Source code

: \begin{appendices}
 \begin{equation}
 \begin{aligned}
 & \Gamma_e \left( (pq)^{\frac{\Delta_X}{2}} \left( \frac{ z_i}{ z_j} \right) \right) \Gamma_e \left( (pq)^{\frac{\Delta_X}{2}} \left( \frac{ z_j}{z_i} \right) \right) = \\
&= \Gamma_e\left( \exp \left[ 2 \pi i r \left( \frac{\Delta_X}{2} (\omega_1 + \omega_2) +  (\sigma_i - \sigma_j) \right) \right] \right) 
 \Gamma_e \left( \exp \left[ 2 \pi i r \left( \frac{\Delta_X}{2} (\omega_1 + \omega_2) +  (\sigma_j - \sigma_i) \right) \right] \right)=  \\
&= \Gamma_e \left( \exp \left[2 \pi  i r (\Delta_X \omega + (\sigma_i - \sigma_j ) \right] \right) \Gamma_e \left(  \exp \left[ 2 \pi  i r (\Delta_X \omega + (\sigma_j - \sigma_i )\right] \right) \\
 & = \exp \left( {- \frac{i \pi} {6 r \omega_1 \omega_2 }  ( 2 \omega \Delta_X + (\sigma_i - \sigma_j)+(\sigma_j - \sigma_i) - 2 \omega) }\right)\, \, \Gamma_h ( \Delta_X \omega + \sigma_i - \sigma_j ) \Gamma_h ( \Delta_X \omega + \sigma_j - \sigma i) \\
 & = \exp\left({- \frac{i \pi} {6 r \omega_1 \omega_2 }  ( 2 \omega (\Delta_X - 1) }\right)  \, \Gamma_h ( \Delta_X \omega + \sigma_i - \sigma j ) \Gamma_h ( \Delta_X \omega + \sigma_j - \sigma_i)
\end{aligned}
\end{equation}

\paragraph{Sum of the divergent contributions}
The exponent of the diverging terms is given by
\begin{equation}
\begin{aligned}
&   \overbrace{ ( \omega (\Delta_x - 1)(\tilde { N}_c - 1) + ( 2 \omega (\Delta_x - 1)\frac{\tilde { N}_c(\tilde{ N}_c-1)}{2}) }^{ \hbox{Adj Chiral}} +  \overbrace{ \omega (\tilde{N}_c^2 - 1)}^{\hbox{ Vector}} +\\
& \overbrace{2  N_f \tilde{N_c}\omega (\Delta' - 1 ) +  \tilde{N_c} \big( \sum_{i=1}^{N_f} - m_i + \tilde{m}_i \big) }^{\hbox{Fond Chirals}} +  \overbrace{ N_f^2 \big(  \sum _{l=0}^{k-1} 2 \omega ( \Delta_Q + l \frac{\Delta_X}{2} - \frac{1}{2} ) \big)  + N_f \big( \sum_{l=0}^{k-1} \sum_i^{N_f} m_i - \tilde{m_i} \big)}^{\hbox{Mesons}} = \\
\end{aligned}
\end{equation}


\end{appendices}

■ Assignment
Nothing but a number should be given: how many lines in the records hold the word "equation".

■ Reply to the task
4